Getting your ideas across clearly, concisely, persuasively (and being remembered) is a core skill for today's successful knowledge workers. Everyone wants you to get to the point quickly. Think On Your Feet® introduces the concept of "capsules" of persuasion; 10 easy to remember plans that help you to structure your ideas quickly, for impact, to answer questions on the spot, to explain complex ideas clearly and to be more persuasive. The worldwide acclaim and widespread usage of the techniques covered in Think On Your Feet® is a testament to its effectiveness.
Our workshop combines the basic principles and ideas of Think On Your Feet® with plenty of practice, coaching and feedback. By the end of the course, attendees will be able to identify and target listeners' concerns, simplify complex information, structure ideas simply and answer questions or handle objections swiftly and skillfully when thinking time is limited, on their feet.
Want to know more about Think On Your Feet®? Then talk to one of Oroza's coaches to find out how it could help you and your team.
6 Plans For Packaging Persuasion
(With acknowledgements to Winging it and Think On Your Feet® by Dr. Keith Spicer)
Packages your topics in chunks of time, in sequence. For example: before, during and after, or last year, this year, next year. Setting out your ideas in a chronology provides its own momentum and indicates a sound and sensible way of thinking
Arranges your topics in chunks of space: places. For example: Asia, Europe and America or the north, the midlands and the south. You can build in movement by arranging your places in logical spatial relationships. Putting ideas in places helps listens visualise them, to see the big picture.
Formats information into a pattern suggesting aspects or protagonists. For example the employees, the customers and the shareholders or the parent, the teacher and the child. Momentum is implied as you metaphorically step from one aspect, or point of view, to another and another, perhaps leaving the most important viewpoint until last. Analysing ideas in this way suggests to listeners a considered, thoughtful approach.
Arranges your thoughts through changing perspectives, rather like using a zoom lens on a camera. For example: the village, the county and the country at large, or the annual budget, the departmental budget and your salary. You can zoom in or out (depending on you chosen emphasis). Momentum is provided by the drama of the changing persective. Ideas packaged in Concentric circles can persuade by generalising from the specific or by focusing in from the general,
Arranges your ideas in the manner of the German Philosopher, Hegel: Position (an idea), Opposition (a conflicting idea) and Composition (a middle way). For example: on the one hand, on the other hand, but on balance....... This fulfils the yearning for a "reasonable", more central view. This plan is much favoured by diplomats. It shows a balanced analysis.

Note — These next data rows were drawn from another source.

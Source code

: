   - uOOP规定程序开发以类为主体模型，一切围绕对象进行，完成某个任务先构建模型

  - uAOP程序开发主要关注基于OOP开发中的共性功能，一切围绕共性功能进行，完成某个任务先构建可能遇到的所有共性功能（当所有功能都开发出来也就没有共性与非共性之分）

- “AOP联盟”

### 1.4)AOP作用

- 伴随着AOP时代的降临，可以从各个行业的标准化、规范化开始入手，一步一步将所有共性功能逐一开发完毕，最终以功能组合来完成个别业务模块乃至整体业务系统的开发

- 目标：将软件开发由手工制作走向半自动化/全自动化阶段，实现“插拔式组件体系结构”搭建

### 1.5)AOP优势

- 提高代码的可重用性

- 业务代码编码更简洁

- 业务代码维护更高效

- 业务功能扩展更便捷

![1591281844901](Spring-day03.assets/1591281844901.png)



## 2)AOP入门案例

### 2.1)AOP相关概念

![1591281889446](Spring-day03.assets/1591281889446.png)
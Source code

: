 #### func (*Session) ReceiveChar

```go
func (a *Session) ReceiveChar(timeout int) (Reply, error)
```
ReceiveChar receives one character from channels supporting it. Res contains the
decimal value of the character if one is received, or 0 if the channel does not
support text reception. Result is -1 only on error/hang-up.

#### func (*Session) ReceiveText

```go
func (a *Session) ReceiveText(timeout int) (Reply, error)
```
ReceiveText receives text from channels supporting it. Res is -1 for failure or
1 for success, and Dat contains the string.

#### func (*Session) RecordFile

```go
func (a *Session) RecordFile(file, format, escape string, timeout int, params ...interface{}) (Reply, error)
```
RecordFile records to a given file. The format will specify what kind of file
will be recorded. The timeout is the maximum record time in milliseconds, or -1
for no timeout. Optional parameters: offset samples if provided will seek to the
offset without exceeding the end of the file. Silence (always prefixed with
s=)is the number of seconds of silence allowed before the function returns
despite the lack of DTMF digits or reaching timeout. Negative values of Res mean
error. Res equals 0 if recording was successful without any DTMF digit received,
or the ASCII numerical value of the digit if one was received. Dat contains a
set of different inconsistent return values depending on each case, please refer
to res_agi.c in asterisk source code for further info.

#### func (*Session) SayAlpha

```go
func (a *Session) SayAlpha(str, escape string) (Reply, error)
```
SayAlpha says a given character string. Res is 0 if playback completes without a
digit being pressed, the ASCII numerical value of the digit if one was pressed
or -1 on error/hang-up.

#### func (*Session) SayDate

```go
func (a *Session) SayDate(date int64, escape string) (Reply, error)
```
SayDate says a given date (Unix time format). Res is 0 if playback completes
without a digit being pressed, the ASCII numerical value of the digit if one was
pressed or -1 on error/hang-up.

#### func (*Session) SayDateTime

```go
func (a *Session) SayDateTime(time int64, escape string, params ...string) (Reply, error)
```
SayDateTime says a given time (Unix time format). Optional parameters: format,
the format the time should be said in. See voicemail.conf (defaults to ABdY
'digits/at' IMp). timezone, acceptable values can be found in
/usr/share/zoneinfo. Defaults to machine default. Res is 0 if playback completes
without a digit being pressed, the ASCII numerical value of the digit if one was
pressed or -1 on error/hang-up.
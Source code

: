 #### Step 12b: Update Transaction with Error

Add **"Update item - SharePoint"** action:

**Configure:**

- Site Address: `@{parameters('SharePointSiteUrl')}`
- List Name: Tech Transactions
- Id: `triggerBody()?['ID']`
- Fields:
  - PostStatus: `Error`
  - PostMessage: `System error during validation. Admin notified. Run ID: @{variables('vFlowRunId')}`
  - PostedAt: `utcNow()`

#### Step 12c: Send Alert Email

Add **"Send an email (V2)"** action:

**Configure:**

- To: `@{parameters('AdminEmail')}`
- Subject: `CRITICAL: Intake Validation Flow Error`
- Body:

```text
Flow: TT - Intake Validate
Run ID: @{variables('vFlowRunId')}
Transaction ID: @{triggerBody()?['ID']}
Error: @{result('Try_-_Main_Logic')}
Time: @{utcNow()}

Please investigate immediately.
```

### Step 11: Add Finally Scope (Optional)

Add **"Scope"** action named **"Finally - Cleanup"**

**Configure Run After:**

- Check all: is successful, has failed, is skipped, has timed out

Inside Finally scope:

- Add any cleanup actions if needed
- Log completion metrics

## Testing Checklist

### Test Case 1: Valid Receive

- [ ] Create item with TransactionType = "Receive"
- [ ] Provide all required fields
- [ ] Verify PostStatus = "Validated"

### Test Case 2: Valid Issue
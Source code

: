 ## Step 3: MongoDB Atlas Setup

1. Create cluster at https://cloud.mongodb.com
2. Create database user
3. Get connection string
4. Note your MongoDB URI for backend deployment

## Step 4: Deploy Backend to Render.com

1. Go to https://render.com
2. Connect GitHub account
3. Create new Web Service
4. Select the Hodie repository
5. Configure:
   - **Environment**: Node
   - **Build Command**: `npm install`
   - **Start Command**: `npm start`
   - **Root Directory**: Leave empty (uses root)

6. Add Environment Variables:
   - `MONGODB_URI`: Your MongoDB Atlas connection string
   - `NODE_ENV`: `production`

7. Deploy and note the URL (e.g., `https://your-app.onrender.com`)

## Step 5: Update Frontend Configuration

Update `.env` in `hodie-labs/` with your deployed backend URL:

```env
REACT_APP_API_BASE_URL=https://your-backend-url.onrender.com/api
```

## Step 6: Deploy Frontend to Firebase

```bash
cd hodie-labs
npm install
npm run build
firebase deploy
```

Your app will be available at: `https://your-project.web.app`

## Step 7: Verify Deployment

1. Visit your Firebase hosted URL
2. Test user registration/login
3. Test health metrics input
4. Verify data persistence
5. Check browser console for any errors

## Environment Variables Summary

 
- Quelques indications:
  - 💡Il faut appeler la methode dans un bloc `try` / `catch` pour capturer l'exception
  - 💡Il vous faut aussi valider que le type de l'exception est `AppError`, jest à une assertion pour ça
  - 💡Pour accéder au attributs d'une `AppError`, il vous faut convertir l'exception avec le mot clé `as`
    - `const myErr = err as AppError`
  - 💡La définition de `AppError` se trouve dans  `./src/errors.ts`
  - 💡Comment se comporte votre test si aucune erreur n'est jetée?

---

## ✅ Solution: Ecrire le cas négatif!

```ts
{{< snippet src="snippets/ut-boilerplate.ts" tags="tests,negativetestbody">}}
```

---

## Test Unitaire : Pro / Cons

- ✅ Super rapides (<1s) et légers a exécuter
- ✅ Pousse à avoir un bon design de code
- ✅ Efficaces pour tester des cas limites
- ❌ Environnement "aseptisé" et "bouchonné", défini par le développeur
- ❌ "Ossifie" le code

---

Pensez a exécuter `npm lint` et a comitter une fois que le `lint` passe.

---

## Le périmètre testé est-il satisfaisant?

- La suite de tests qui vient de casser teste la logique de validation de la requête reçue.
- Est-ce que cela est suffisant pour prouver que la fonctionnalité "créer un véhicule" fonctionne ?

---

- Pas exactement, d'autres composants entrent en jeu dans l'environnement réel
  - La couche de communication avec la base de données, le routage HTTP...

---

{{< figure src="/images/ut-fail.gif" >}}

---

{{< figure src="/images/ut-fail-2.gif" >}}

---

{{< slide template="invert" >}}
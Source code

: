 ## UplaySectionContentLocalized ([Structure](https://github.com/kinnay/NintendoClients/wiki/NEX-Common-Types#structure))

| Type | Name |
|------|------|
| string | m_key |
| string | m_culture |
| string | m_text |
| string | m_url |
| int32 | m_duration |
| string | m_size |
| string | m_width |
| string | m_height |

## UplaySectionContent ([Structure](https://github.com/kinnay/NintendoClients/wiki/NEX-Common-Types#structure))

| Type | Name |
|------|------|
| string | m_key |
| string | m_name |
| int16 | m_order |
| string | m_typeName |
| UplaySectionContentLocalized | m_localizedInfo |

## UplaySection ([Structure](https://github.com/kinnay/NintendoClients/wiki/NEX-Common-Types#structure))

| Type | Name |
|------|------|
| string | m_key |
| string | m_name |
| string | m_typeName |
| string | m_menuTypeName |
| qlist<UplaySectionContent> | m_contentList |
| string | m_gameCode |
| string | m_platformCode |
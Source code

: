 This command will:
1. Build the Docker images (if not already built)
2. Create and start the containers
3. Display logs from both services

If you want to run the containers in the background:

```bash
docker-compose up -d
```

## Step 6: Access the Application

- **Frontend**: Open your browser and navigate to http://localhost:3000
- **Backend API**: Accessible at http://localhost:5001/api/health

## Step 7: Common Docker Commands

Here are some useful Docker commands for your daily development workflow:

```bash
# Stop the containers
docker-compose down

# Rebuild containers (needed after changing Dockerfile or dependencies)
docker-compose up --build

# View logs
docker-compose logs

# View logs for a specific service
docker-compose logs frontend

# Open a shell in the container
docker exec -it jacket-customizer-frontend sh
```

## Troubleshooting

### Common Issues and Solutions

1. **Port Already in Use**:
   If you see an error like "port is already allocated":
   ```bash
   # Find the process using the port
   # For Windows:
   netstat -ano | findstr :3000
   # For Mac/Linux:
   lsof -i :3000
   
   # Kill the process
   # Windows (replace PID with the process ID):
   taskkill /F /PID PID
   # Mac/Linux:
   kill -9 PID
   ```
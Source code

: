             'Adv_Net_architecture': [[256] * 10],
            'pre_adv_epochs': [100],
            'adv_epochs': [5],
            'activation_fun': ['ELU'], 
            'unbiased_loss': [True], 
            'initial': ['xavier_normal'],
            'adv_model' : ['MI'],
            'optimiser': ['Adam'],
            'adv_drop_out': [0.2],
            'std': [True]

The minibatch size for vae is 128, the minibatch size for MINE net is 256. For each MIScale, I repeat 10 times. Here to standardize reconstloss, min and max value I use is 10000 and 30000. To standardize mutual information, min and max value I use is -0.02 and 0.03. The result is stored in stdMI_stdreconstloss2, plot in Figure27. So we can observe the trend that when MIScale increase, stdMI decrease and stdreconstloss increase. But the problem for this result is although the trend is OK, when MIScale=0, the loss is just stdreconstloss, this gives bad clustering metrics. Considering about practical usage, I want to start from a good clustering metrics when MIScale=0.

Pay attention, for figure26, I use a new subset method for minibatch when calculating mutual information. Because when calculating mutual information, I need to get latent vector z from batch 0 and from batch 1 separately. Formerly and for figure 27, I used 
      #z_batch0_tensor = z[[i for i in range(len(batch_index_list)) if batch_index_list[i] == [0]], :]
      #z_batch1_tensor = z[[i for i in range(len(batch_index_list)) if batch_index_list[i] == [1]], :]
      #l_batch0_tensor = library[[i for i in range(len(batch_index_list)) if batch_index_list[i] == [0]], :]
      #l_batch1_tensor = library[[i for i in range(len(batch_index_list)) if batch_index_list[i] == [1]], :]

Focuses your thoughts on how your proposition will affect the listener for the better. For example: this feature meets this need offering this benefit. Save the best reason for last to give momentum and emphasis. This capsule can also be inverted to offer reasons why not.
4 Support Plans For Fleshing Out Your Ideas
Uses visual imagery to paint a picture in your listener's mind to make your messages vivd and memorable. Analogies use the familiar to illustrate the unfamiliar. For example in a Biology class; the eye is similar in its behaviour to a camera - both have a lens, an adjustable iris and a photo-sensitive receiver.
Uses conrasts to sharpen the edges of your argument by illuminating extremes. Opposites can add emphasis, even drama. For example: for better, for worse, for richer for poorer......
Like a row of tumbling dominoes, this plan uses cause and effect to link your ideas together. It works well if you want to validate ideas by tracing their causes or consequences. For example: A good theatrical play is the result of a good story, vivid characters and a brisk pace. For example: Working too hard leads to an unbalanced life, a neglect of health and early disease.
Uses the newspaper hound's technique for telling a story. The Ws are the initial letters of the questioning pronouns: Who, What, Where, When and Why. I suppose we should add an H for How if it is appropriate. If you've covered all of them, you probably have to whole story. For example: One year ago, two city workers did acrobatics to raise £10,000 to finance their project to build a school in India to help disabled children become craftsmen and women.